Explaining the regulatory action, the RBI said the cooperative bank does not have adequate capital and earning prospects. “As such, it does not comply with the provisions of section 11(1) and section 22 (3) (d) read with section 56 of the Banking Regulation Act, 1949,” the RBI said.
Further, the continuance of the bank is prejudicial to the interests of its depositors and the bank with its present financial position would be unable to pay its present depositors in full, the RBI said, adding, public interest would be adversely affected if the bank is allowed to carry on its banking business any further.
“Consequent to the cancellation of its licence, The Karad Janata Sahakari Bank Ltd, Karad, Maharashtra is prohibited from conducting the business of ‘banking’ which includes acceptance of deposits and repayment of deposits as defined in Section 5(b) read with Section 56 of the Banking Regulation Act, 1949 with immediate effect,” the RBI said.
With the cancellation of licence and commencement of liquidation proceedings, the process of paying the depositors of The Karad Janata Sahakari Bank Ltd, Karad, Maharashtra, as per the DICGC Act, 1961 will be set in motion, the RBI said.
In May this year, the RBI cancelled the licence of CKP Cooperative Bank, another Maharashtra-based cooperative bank saying the financial position of the bank is highly adverse and unsustainable.
Adverse financial position was one of the multiple other reasons behind the cancellation. The bank, as per RBI's observation, also did not have any concrete revival plan or proposal for merger with another bank.
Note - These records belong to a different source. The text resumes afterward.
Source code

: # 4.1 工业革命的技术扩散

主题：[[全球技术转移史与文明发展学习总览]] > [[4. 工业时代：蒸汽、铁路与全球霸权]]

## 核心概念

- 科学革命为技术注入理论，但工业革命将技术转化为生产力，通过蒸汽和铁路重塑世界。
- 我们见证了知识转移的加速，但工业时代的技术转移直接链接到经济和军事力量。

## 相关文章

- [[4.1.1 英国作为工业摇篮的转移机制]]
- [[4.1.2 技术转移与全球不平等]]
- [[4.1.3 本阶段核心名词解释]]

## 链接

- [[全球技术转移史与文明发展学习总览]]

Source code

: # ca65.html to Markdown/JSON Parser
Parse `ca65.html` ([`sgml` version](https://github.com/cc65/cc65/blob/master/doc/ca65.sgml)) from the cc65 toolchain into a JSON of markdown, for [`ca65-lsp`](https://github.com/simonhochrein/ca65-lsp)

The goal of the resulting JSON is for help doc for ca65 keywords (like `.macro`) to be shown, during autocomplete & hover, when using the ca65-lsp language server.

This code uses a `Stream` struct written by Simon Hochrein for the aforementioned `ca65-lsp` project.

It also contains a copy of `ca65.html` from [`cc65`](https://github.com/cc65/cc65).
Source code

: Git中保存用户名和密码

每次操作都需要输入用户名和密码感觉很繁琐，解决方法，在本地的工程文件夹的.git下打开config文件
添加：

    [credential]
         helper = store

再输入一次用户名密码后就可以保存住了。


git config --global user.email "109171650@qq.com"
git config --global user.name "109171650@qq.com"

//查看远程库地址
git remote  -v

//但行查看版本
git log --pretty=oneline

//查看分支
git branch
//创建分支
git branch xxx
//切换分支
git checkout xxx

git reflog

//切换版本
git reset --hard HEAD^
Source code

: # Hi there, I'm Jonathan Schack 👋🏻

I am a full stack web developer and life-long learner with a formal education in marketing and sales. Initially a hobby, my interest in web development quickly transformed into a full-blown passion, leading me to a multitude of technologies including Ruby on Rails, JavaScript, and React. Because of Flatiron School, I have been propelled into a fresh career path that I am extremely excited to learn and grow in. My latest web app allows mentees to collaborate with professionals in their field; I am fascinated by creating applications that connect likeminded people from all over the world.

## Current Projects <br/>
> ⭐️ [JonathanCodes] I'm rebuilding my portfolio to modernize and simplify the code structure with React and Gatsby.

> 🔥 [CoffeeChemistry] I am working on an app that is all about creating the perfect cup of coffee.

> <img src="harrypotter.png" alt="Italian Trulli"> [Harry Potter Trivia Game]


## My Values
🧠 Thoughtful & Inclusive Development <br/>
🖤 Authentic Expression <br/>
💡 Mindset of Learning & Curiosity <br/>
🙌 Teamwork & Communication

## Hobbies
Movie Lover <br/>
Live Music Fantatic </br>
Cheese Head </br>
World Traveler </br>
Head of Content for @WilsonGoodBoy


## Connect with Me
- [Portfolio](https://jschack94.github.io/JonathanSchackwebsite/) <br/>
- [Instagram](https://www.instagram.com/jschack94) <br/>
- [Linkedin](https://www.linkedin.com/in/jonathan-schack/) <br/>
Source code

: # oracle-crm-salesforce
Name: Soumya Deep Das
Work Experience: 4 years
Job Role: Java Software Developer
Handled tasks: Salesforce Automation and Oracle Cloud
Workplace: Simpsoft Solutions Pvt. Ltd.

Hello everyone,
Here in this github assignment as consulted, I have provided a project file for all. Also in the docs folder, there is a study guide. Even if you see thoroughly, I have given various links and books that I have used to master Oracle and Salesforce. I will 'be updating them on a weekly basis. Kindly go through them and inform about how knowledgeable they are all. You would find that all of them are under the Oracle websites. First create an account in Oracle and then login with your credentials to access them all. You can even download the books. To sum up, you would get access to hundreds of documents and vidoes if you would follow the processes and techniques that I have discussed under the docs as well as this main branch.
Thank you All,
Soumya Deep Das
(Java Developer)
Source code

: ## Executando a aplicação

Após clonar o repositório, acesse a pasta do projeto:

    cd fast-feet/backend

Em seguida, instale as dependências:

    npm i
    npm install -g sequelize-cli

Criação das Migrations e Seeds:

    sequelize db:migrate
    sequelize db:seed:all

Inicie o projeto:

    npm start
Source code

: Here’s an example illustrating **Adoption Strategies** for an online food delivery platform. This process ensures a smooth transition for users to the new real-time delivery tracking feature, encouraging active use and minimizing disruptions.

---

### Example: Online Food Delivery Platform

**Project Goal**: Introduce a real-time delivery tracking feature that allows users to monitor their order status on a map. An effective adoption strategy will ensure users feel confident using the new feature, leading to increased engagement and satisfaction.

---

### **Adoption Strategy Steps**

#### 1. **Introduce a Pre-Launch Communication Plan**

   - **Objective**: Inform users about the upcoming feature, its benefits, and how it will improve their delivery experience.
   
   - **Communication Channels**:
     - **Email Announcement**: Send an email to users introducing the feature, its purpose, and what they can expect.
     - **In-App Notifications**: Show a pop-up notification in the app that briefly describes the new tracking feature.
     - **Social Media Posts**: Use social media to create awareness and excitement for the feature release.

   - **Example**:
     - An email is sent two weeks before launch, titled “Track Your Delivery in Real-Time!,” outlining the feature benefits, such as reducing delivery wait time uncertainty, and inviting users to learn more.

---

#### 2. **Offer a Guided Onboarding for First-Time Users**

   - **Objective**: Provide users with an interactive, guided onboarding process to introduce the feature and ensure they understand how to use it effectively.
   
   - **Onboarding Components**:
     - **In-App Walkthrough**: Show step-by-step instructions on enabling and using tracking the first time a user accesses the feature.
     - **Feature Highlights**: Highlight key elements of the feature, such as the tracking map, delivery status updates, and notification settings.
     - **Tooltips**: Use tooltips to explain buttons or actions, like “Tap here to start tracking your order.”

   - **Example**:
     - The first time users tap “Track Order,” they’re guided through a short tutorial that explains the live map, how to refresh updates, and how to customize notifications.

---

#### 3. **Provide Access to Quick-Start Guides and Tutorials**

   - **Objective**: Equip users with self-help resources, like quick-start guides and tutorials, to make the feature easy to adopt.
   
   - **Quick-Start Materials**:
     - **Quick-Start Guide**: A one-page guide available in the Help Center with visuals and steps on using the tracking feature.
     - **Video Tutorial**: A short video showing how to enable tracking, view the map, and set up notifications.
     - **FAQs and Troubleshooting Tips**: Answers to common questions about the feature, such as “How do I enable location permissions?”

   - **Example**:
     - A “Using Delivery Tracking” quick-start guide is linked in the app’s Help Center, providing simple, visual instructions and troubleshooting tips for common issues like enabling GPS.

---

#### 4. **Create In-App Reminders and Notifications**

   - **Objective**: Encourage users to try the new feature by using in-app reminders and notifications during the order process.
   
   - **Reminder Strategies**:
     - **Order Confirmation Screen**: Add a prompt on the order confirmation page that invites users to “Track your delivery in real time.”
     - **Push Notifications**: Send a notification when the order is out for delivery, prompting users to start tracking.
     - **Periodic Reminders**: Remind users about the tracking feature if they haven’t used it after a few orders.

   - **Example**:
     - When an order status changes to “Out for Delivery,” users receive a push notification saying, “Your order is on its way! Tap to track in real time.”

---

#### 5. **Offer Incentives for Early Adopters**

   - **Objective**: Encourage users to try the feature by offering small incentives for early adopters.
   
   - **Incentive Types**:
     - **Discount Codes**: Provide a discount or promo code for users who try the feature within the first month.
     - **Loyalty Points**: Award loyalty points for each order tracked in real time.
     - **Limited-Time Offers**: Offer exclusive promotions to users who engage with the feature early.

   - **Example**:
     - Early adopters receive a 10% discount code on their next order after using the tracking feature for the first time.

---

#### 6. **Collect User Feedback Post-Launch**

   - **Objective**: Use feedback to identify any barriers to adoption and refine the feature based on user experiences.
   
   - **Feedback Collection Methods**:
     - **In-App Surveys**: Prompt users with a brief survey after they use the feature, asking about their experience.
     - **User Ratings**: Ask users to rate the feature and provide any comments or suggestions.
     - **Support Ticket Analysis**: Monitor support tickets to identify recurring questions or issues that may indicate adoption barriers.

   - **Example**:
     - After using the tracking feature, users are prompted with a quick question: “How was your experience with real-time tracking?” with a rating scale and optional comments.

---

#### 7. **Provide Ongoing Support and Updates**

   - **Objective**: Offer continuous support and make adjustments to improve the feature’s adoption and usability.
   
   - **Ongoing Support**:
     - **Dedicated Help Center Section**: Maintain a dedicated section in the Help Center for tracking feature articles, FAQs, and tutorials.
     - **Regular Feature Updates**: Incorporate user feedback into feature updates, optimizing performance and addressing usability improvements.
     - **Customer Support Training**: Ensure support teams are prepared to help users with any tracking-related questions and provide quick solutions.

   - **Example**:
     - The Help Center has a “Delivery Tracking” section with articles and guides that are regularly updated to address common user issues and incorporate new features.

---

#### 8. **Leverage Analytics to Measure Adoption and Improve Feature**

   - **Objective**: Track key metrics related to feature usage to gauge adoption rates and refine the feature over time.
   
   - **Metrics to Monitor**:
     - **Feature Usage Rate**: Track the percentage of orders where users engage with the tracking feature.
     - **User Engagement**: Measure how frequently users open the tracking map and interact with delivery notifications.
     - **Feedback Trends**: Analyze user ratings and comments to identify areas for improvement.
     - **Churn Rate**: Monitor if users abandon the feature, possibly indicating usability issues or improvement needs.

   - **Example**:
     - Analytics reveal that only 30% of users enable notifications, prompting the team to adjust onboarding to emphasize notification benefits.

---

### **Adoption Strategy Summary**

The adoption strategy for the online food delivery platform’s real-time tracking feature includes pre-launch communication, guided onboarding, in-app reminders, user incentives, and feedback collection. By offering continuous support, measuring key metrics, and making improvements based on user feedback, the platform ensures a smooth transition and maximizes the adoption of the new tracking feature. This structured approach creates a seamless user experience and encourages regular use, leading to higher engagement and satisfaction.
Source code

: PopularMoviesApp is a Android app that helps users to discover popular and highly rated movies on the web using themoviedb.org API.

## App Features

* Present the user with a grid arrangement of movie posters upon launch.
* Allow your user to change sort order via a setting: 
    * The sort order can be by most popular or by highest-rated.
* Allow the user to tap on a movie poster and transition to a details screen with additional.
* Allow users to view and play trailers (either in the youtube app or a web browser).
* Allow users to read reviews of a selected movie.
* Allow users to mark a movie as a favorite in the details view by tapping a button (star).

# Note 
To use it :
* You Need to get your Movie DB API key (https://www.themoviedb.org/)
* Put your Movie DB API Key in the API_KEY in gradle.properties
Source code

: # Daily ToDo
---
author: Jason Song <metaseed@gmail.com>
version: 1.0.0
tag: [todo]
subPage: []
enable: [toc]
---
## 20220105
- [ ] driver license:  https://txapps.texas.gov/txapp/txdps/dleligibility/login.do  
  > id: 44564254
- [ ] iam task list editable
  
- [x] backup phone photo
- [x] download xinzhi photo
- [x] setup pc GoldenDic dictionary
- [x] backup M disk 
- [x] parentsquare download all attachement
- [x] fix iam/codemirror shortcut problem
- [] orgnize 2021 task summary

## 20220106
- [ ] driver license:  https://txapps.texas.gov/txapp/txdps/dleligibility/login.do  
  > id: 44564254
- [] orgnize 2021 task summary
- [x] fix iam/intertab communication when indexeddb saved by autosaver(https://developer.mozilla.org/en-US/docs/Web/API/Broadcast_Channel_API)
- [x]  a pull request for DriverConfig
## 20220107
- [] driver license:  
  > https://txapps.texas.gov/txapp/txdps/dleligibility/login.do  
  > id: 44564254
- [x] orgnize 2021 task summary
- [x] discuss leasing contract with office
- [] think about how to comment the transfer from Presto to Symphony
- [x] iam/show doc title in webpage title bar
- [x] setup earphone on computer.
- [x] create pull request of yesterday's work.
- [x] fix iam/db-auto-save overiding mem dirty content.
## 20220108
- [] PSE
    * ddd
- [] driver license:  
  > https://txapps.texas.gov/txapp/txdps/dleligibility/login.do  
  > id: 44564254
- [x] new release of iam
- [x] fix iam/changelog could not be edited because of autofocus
In September, 2019, the RBI superseded the board of Mumbai-based PMC Cooperative Bank after finding major financial irregularities and rule violations. There is no resolution in sight yet for the bank.
PMC Bank has been in discussions with a clutch of potential acquirers over the last year, including a few Mumbai-based banks. However, talks haven’t progressed so far.
In an advertisement on its website on November 3, the Maharashtra-based multi-state co-operative bank invited interest from potential bidders for the reconstruction of the bank.
During investigations, it was found that the bank had been allegedly running fraudulent transactions for several years to facilitate lending to HDIL through fictitious accounts and violating single-party lending rules.
The RBI imposed restrictions on deposit withdrawals and superseded its board after the fraud was detected.